Background: The widespread emergence of antibiotic resistance including MDR in Gram-negative bacterial pathogens poses a critical challenge to the current antimicrobial armamentarium.
Objectives: To create a novel drug-Fc conjugate (DFC) that can be delivered at sustained and prolonged levels while simultaneously activating the host immune response to combat MDR Gram-negative infections.
Methods: The Cloudbreak™ platform was used to develop DFCs consisting of a targeting moiety (TM) (a polymyxin-derived dimer) attached via a non-cleavable linker to an effector moiety (EM) (the Fc domain of human IgG1). In vitro activities of the DFCs were assessed by MIC testing. Neutropenic mouse models of thigh infection, septicaemia and pneumonia were used to evaluate in vivo efficacy. Pharmacokinetics were evaluated in mice and cynomolgus monkeys.

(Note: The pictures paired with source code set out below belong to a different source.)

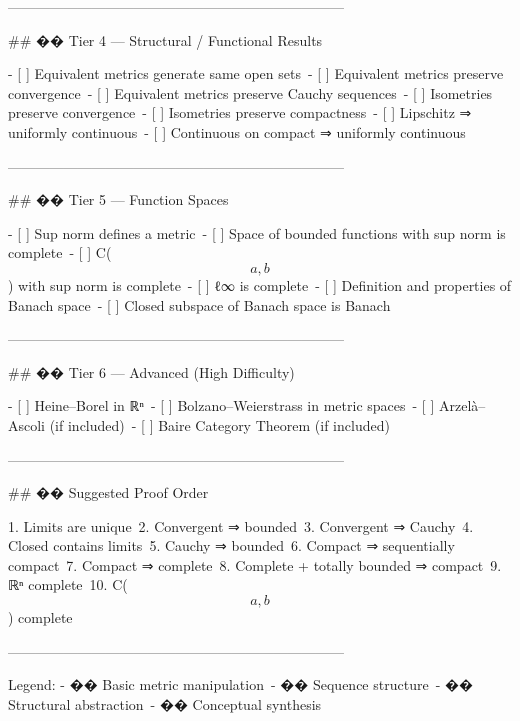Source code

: ------------------------------------------------------------------------

## �� Tier 4 --- Structural / Functional Results

-   [ ] Equivalent metrics generate same open sets\
-   [ ] Equivalent metrics preserve convergence\
-   [ ] Equivalent metrics preserve Cauchy sequences\
-   [ ] Isometries preserve convergence\
-   [ ] Isometries preserve compactness\
-   [ ] Lipschitz ⇒ uniformly continuous\
-   [ ] Continuous on compact ⇒ uniformly continuous

------------------------------------------------------------------------

## �� Tier 5 --- Function Spaces

-   [ ] Sup norm defines a metric\
-   [ ] Space of bounded functions with sup norm is complete\
-   [ ] C(\[a,b\]) with sup norm is complete\
-   [ ] ℓ∞ is complete\
-   [ ] Definition and properties of Banach space\
-   [ ] Closed subspace of Banach space is Banach

------------------------------------------------------------------------

## �� Tier 6 --- Advanced (High Difficulty)

-   [ ] Heine--Borel in ℝⁿ\
-   [ ] Bolzano--Weierstrass in metric spaces\
-   [ ] Arzelà--Ascoli (if included)\
-   [ ] Baire Category Theorem (if included)

------------------------------------------------------------------------

## �� Suggested Proof Order

1.  Limits are unique\
2.  Convergent ⇒ bounded\
3.  Convergent ⇒ Cauchy\
4.  Closed contains limits\
5.  Cauchy ⇒ bounded\
6.  Compact ⇒ sequentially compact\
7.  Compact ⇒ complete\
8.  Complete + totally bounded ⇒ compact\
9.  ℝⁿ complete\
10. C(\[a,b\]) complete

------------------------------------------------------------------------

Legend: - �� Basic metric manipulation\
- �� Sequence structure\
- �� Structural abstraction\
- �� Conceptual synthesis
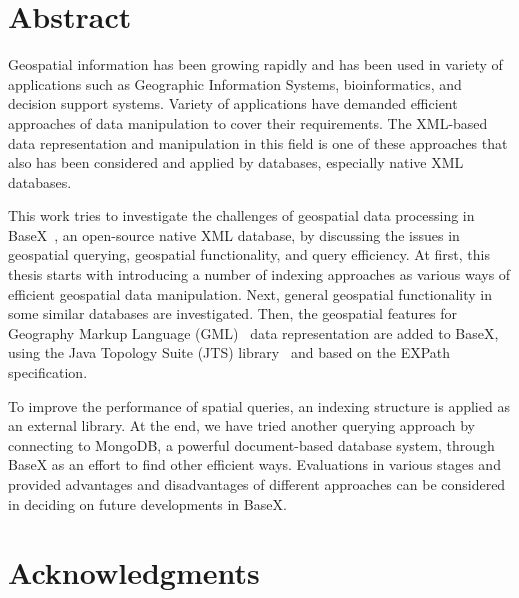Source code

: \documentclass[a4paper,12pt]{article}
\begin{document}
\renewcommand{\lstlistingname}{Code}

\thispagestyle{empty}
\newpage
\newpage
\section*{Abstract}
Geospatial information has been growing rapidly and has been used in variety of applications 
such as Geographic Information Systems, bioinformatics, and decision support systems. 
Variety of applications have demanded efficient approaches of data manipulation to cover their requirements. 
The XML-based data representation and manipulation in this field is one of these approaches that also has been considered and applied by databases, especially native XML databases. 

This work tries to investigate the challenges of geospatial data processing in BaseX~\cite{www/basex}, an open-source native XML database, by discussing the issues in geo\-spatial querying, geospatial functionality, and query efficiency. 
At first, this thesis starts with introducing a number of indexing approaches as various ways of efficient geospatial data manipulation. 
Next, general geospatial functionality in some similar databases are investigated. 
Then, the geospatial features for Geography Markup Language (GML)~\cite{gml} data representation are added to BaseX, 
using the Java Topology Suite (JTS) library~\cite{jts} and based on the EXPath specification.

To improve the performance of spatial queries, an indexing structure is applied as an external library.
At the end, we have tried another querying approach by connecting to MongoDB, a powerful document-based database system, through BaseX as an effort to find other efficient ways.
Evaluations in various stages and provided advantages and disadvantages of different approaches can be considered in deciding on future developments in BaseX.
\thispagestyle{empty}

\newpage
\section*{Acknowledgments}
\thispagestyle{empty}
\end{document}
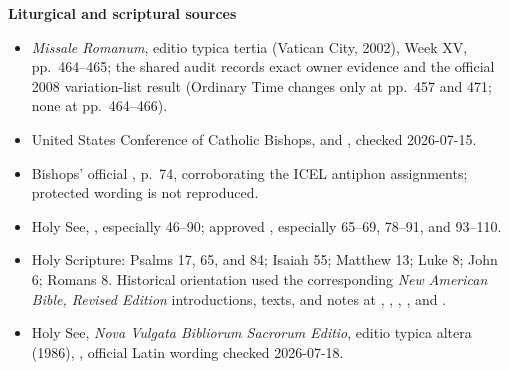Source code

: \begin{deepstudy}
\textbf{Liturgical and scriptural sources}
{\footnotesize
\begin{itemize}[itemsep=0em,topsep=0.15em,parsep=0pt]
\item \emph{Missale Romanum}, editio typica tertia (Vatican City, 2002), Week XV, pp.~464--465; the shared audit records exact owner evidence and the official 2008 variation-list result (Ordinary Time changes only at pp.~457 and 471; none at pp.~464--466).
\item United States Conference of Catholic Bishops,  and , checked 2026-07-15.
\item Bishops' official , p.~74, corroborating the ICEL antiphon assignments; protected wording is not reproduced.
\item Holy See, , especially 46--90; approved , especially 65--69, 78--91, and 93--110.
\item Holy Scripture: Psalms 17, 65, and 84; Isaiah 55; Matthew 13; Luke 8; John 6; Romans 8. Historical orientation used the corresponding \emph{New American Bible, Revised Edition} introductions, texts, and notes at , , , , and .
\item Holy See, \emph{Nova Vulgata Bibliorum Sacrorum Editio}, editio typica altera (1986), , official Latin wording checked 2026-07-18.
\end{itemize}}


\end{deepstudy}
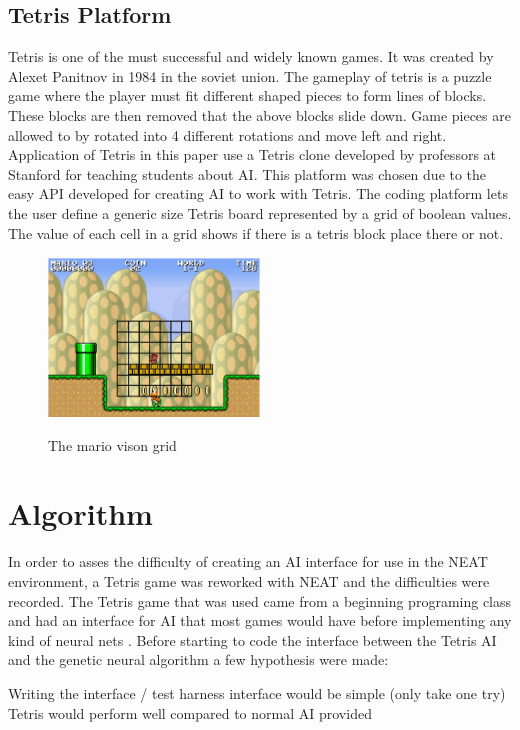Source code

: \documentclass[12pt]{ucthesis} \newif\ifpdf \ifx\pdfoutput\undefined
\begin{document}
\section{Tetris Platform}

Tetris is one of the must successful and widely known games. It was created by
Alexet Panitnov in 1984 in the soviet union. The gameplay of tetris is a puzzle
game where the player must fit different shaped pieces to form lines of blocks.
These blocks are then removed that the above blocks slide down. Game pieces are
allowed to by rotated into 4 different rotations and move left and right.
Application of Tetris in this paper use a Tetris clone developed by professors
at Stanford for teaching students about AI. This platform was chosen due to the
easy API developed for creating AI to work with Tetris. The coding platform lets
the user define a generic size Tetris board represented by a grid of boolean
values. The value of each cell in a grid shows if there is a tetris block place
there or not.

\begin{figure}[h!] 
\caption{The mario vison grid}
  \centering
    \includegraphics[width=0.5\textwidth]{mariogrid.png}
   \label{fig:mariogrid} 
\end{figure}

\chapter{Algorithm}

In order to asses the difficulty of creating an AI interface for use in the NEAT
environment, a Tetris game was reworked with NEAT and the difficulties were
recorded. The Tetris game that was used came from a beginning programing class
and had an interface for AI that most games would have before implementing any
kind of neural nets \cite{tetris}. Before starting to code the interface between
the Tetris AI and the genetic neural algorithm a few hypothesis were made:

Writing the interface / test harness interface would be simple (only take one
try) Tetris would perform well compared to normal AI provided
\end{document}
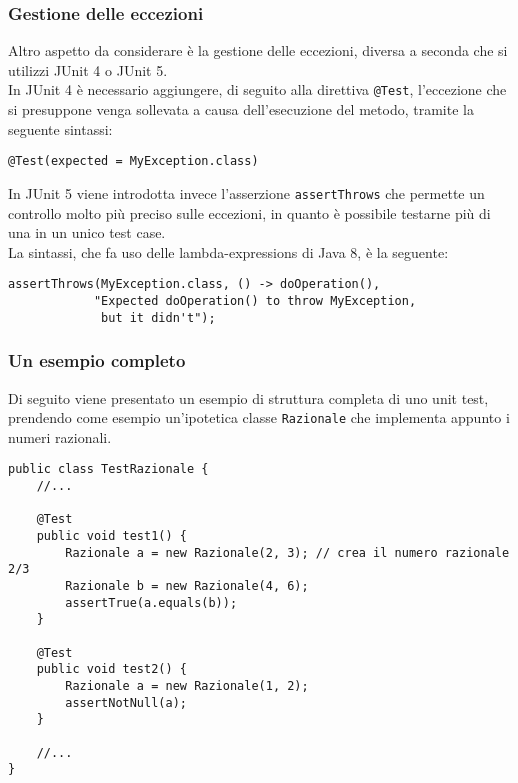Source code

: \subsubsection{Gestione delle eccezioni}
Altro aspetto da considerare è la gestione delle eccezioni, diversa a seconda che si utilizzi JUnit 4 o JUnit 5.\\

In JUnit 4 è necessario aggiungere, di seguito alla direttiva \texttt{@Test}, l'eccezione che si presuppone venga sollevata a causa dell'esecuzione del metodo, tramite la seguente sintassi:
\begin{verbatim}
@Test(expected = MyException.class)

\end{verbatim}

In JUnit 5 viene introdotta invece l'asserzione \texttt{assertThrows} che permette un controllo molto più preciso sulle eccezioni, in quanto è possibile testarne più di una in un unico test case.\\
La sintassi, che fa uso delle lambda-expressions di Java 8, è la seguente:
\begin{verbatim}
assertThrows(MyException.class, () -> doOperation(),
            "Expected doOperation() to throw MyException,
             but it didn't");
\end{verbatim}

\subsubsection{Un esempio completo}
Di seguito viene presentato un esempio di struttura completa di uno unit test, prendendo come esempio un'ipotetica classe \texttt{Razionale} che implementa appunto i numeri razionali.\\

\begin{lstlisting}
public class TestRazionale {
	//...
	
	@Test
	public void test1() {
		Razionale a = new Razionale(2, 3); // crea il numero razionale 2/3
		Razionale b = new Razionale(4, 6);
		assertTrue(a.equals(b));
	}
	
	@Test
	public void test2() {
		Razionale a = new Razionale(1, 2);
		assertNotNull(a);
	}
	
	//... 
}
\end{lstlisting}

\newpage
\thispagestyle{empty}
\mbox{}


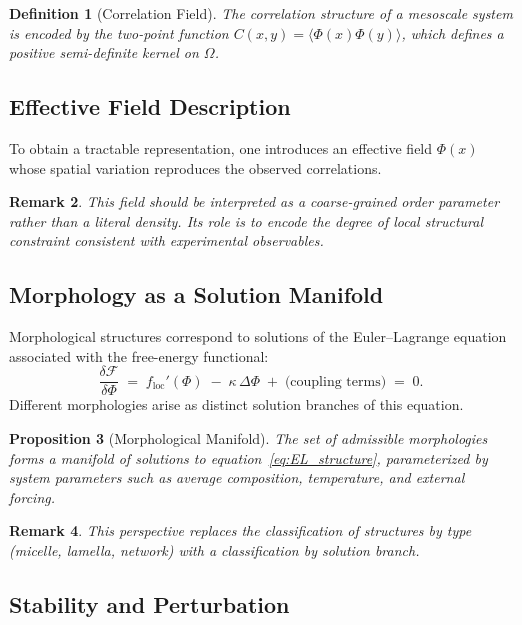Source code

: \documentclass[11pt, a4paper, twocolumn]{article}
\newtheorem{definition}{Definition}[section]
\newtheorem{proposition}[definition]{Proposition}
\newtheorem{remark}[definition]{Remark}
\newcommand{\F}{\mathcal{F}}
\begin{document}
\begin{definition}[Correlation Field]
The correlation structure of a mesoscale system is encoded by the two-point
function $C(x,y) = \langle \Phi(x)\Phi(y) \rangle$, which defines a positive
semi-definite kernel on $\Omega$.
\end{definition}

\subsection{Effective Field Description}

To obtain a tractable representation, one introduces an effective field
$\Phi(x)$ whose spatial variation reproduces the observed correlations.

\begin{remark}
This field should be interpreted as a coarse-grained order parameter rather
than a literal density. Its role is to encode the degree of local structural
constraint consistent with experimental observables.
\end{remark}

\subsection{Morphology as a Solution Manifold}

Morphological structures correspond to solutions of the Euler--Lagrange
equation associated with the free-energy functional:
\begin{equation}
    \frac{\delta \F}{\delta \Phi}
    \;=\;
    f_{\mathrm{loc}}'(\Phi)
    \;-\;
    \kappa\,\Delta \Phi
    \;+\;
    \text{(coupling terms)} \;=\; 0.
    \label{eq:EL_structure}
\end{equation}
Different morphologies arise as distinct solution branches of this equation.

\begin{proposition}[Morphological Manifold]
The set of admissible morphologies forms a manifold of solutions to
equation~\eqref{eq:EL_structure}, parameterized by system parameters such as
average composition, temperature, and external forcing.
\end{proposition}

\begin{remark}
This perspective replaces the classification of structures by type (micelle,
lamella, network) with a classification by solution branch.
\end{remark}

\subsection{Stability and Perturbation}
\end{document}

Results: A single prophylactic dose of our lead DFC, CTC-177, resulted in significantly decreased bacterial burdens and reduced inflammation comparable to daily treatment with colistin in septicaemia and pneumonia mouse models. Furthermore, CTC-177 prophylaxis was able to restore colistin efficacy in colistin-resistant septicaemia, reducing bacterial burdens beyond the limit of detection. Finally, CTC-177 displayed a long terminal half-life of over 24 and 65 h in mice and cynomolgus monkeys, respectively.
Conclusions: These data support the continued development of Cloudbreak™ DFCs as broad-spectrum prophylactic agents against Gram-negative infections.